MATA INDONESIA, JAKARTA – Ahmadiyah sering dituding ajaran agama yang menyimpang. Menurut Wakil Presiden (Wapres) Ma’ruf Amin saat masih menjabat Ketua Majelis Ulama Indonesia (MUI), aliran tersebut mengakui seorang nabi selain Muhammad SAW yaitu Mirza Gulam Ahmad.
Ahmadiyah didirikan Mirza 23 Maret 1889. Sedangkan di Indonesia, masuknya ajaran itu bermula saat tiga pemuda bernama, Abubakar Ayyub, Ahmad Nuruddin, dan Zaini Dahlan melanjutkan pendidikan agamanya di India. Mereka berasal dari Padang Panjang, Sumatra Barat.
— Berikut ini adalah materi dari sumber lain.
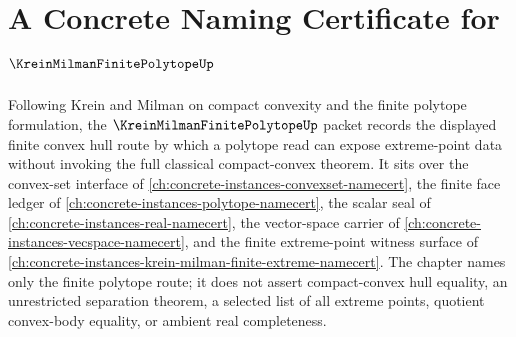 \chapter{A Concrete Naming Certificate for $\KreinMilmanFinitePolytopeUp$}
\label{ch:concrete-instances-krein-milman-finite-polytope-namecert}

Following Krein and Milman on compact convexity and the finite polytope formulation, the $\KreinMilmanFinitePolytopeUp$ packet records the displayed finite convex hull route by which a polytope read can expose extreme-point data without invoking the full classical compact-convex theorem. It sits over the convex-set interface of \autoref{ch:concrete-instances-convexset-namecert}, the finite face ledger of \autoref{ch:concrete-instances-polytope-namecert}, the scalar seal of \autoref{ch:concrete-instances-real-namecert}, the vector-space carrier of \autoref{ch:concrete-instances-vecspace-namecert}, and the finite extreme-point witness surface of \autoref{ch:concrete-instances-krein-milman-finite-extreme-namecert}. The chapter names only the finite polytope route; it does not assert compact-convex hull equality, an unrestricted separation theorem, a selected list of all extreme points, quotient convex-body equality, or ambient real completeness.

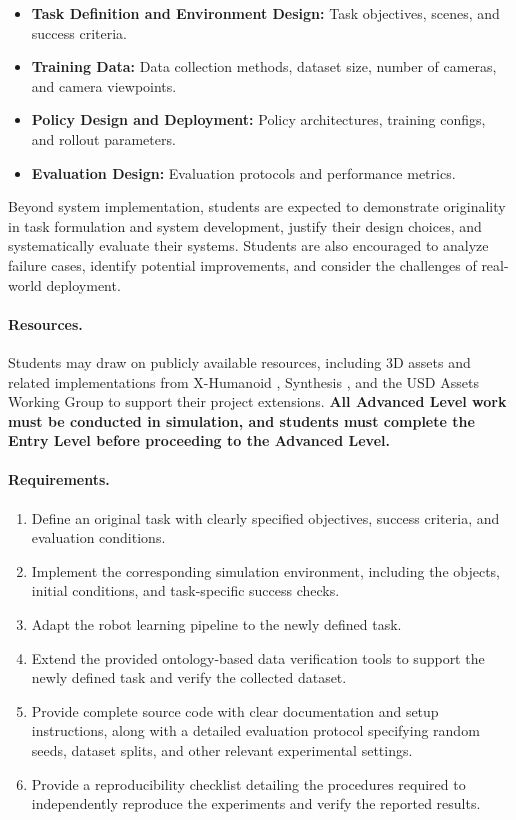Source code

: \documentclass[11pt]{article}
\begin{document}
\begin{itemize}
  \item \textbf{Task Definition and Environment Design:} Task objectives, scenes, and success criteria.
  \item \textbf{Training Data:} Data collection methods, dataset size, number of cameras, and camera viewpoints.
  \item \textbf{Policy Design and Deployment:} Policy architectures, training configs, and rollout parameters.
  \item \textbf{Evaluation Design:} Evaluation protocols and performance metrics.
\end{itemize}

Beyond system implementation, students are expected to demonstrate originality in task formulation and system development, justify their design choices, and systematically evaluate their systems. Students are also encouraged to analyze failure cases, identify potential improvements, and consider the challenges of real-world deployment.

\paragraph{Resources.}

Students may draw on publicly available resources, including 3D assets and related implementations from X-Humanoid \cite{artvip_articulated_objects}, Synthesis \cite{synthesis}, and the USD Assets Working Group \cite{usd_assets_working_group} to support their project extensions. \textbf{All Advanced Level work must be conducted in simulation, and students must complete the Entry Level before proceeding to the Advanced Level.}

\paragraph{Requirements.}
\label{sec:advanced-requirements}

\begin{enumerate}
    \item Define an original task with clearly specified objectives, success criteria, and evaluation conditions.
    \item Implement the corresponding simulation environment, including the objects, initial conditions, and task-specific success checks.
    \item Adapt the robot learning pipeline to the newly defined task.
    \item Extend the provided ontology-based data verification tools to support the newly defined task and verify the collected dataset.
    \item Provide complete source code with clear documentation and setup instructions, along with a detailed evaluation protocol specifying random seeds, dataset splits, and other relevant experimental settings.
    \item Provide a reproducibility checklist detailing the procedures required to independently reproduce the experiments and verify the reported results.
\end{enumerate}
\end{document}
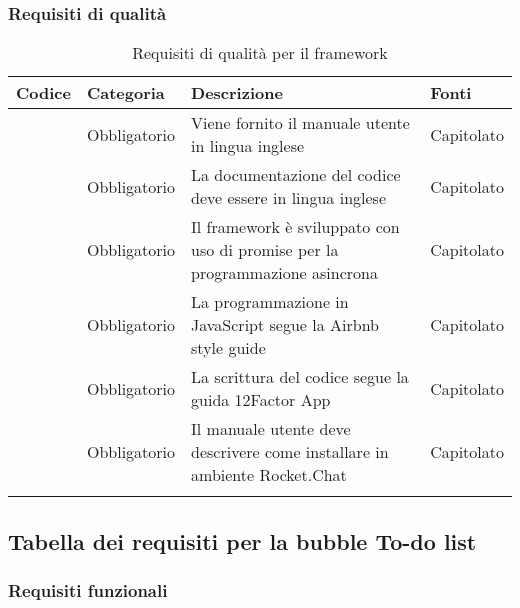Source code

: \subsubsection{Requisiti di qualità}

\begin{longtable}{|P{1.5cm}|P{2.5cm}|P{6.5cm}|P{2.5cm}|}
	\hline \textbf{Codice} & \textbf{Categoria} & \textbf{Descrizione} & \textbf{Fonti} \\
	\hline \RequisitoObQ\label{L57} & Obbligatorio & Viene fornito il manuale utente in lingua inglese & Capitolato \\
	\hline \RequisitoObQ\label{L66} & Obbligatorio & La documentazione del codice deve essere in lingua inglese & Capitolato \\
	\hline \RequisitoObQ\label{L58} & Obbligatorio & Il framework è sviluppato con uso di promise per la programmazione asincrona & Capitolato \\
	\hline \RequisitoObQ\label{L59} & Obbligatorio & La programmazione in JavaScript segue la Airbnb style guide & Capitolato \\
	\hline \RequisitoObQ\label{L60} & Obbligatorio & La scrittura del codice segue la guida 12Factor App & Capitolato \\
	\hline \RequisitoObQ\label{L67} & Obbligatorio & Il manuale utente deve descrivere come installare \ProjectName{} in ambiente Rocket.Chat & Capitolato \\
	\hline
\caption{Requisiti di qualità per il framework}
\end{longtable}


\subsection{Tabella dei requisiti per la bubble To-do list}

\subsubsection{Requisiti funzionali}

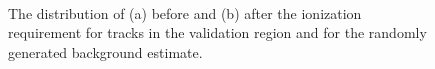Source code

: \begin{figure}[h]
\centering
{}
\\
\caption{The distribution of \mdedx (a) before and (b) after the ionization requirement for tracks in the validation region and for the randomly generated background estimate.}
\label{fig:validation_mass}
\end{figure}
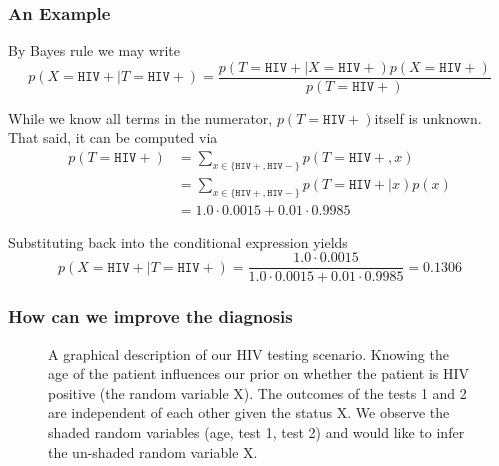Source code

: \documentclass[notheorems, aspectratio=54]{beamer}
\begin{document}
		\begin{frame}
			\frametitle{An Example}
			
			By Bayes rule we may write
			$$
			p(X = \mathtt{HIV+}|T=\mathtt{HIV+}) = \frac{p(T=\mathtt{HIV+}|X=\mathtt{HIV+})p(X=\mathtt{HIV+})}{p(T=\mathtt{HIV+})}
			$$
			
			While we know all terms in the numerator, $p(T = \mathtt{HIV+})$itself is unknown. That said, it can be computed via
			\begin{align}
				\nonumber p(T=\mathtt{HIV+}) &= \sum_{x \in \{\mathtt{HIV+}, \mathtt{HIV-}\}}p(T=\mathtt{HIV+},x) \\
				\nonumber &= \sum_{x \in \{\mathtt{HIV+}, \mathtt{HIV-}\}}p(T=\mathtt{HIV+}|x)p(x) \\
				\nonumber &= 1.0 \cdot 0.0015 + 0.01 \cdot 0.9985
			\end{align}
			
			Substituting back into the conditional expression yields
			$$
			p(X = \mathtt{HIV+}|T=\mathtt{HIV+}) = \frac{1.0 \cdot 0.0015}{1.0 \cdot 0.0015 + 0.01 \cdot 0.9985} = 0.1306
			$$
			
		\end{frame}
		
		
		\begin{frame}
			\frametitle{How can we improve the diagnosis}
			
			
			\center
			
			\begin{figure}
				\caption{A graphical description of our HIV testing scenario. Knowing the age of the patient influences our prior on whether the patient is HIV positive (the random variable X). The outcomes of the tests 1 and 2 are independent of each other given the status X. We observe the shaded random variables (age, test 1, test 2) and would like to infer the un-shaded random variable X.}
			\end{figure}
			
		\end{frame}
		
\end{document}
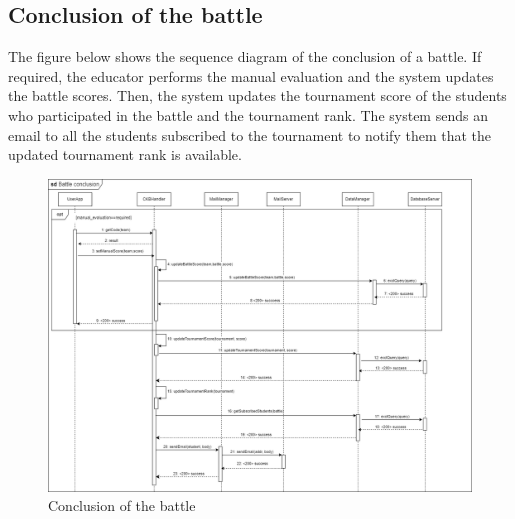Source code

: \subsection{Conclusion of the battle}
The figure below shows the sequence diagram of the conclusion of a battle. If required, the educator performs the manual evaluation and
the system updates the battle scores. Then, the system updates the tournament score of the students who participated in the battle and 
the tournament rank. The system sends an email to all the students subscribed to the tournament to notify them that the updated tournament 
rank is available.\\
\begin{figure}[H]
    \centering
    \includegraphics[width=1\textwidth]{images/seq_diagrams/battle_conclusion_DD.png}
    \caption{Conclusion of the battle}
\end{figure}
\clearpage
Abubakar Ayyub dan Ahmad Nuruddin merupakan lulusan sekolah yang dikelola organisasi massa Islam, Sumatra Thawalib, sedangkan Zaini Dahlan lulusan Madrasah Darun Nabwah.
Pada Desember 1922, Abubakar Ayyub dan Ahmad Nuruddin berangkat ke India, sedangkan Zaini belum bisa ikut karena masih banyak hambatan.
Kepergian ke India atas saran guru mereka. Padahal, awalnya mereka ingin menuntut ilmu ke Mesir yang terkenal dengan Universitas Al Azharnya sebagai pusat studi Islam. Alasan guru mereka, India merupakan pusat pemikiran Islam Modern.
Singkat cerita, Zaini Dahlan akhirnya berhasil berangkat menuju India dan ketiganya berkumpul di Lucknow, India.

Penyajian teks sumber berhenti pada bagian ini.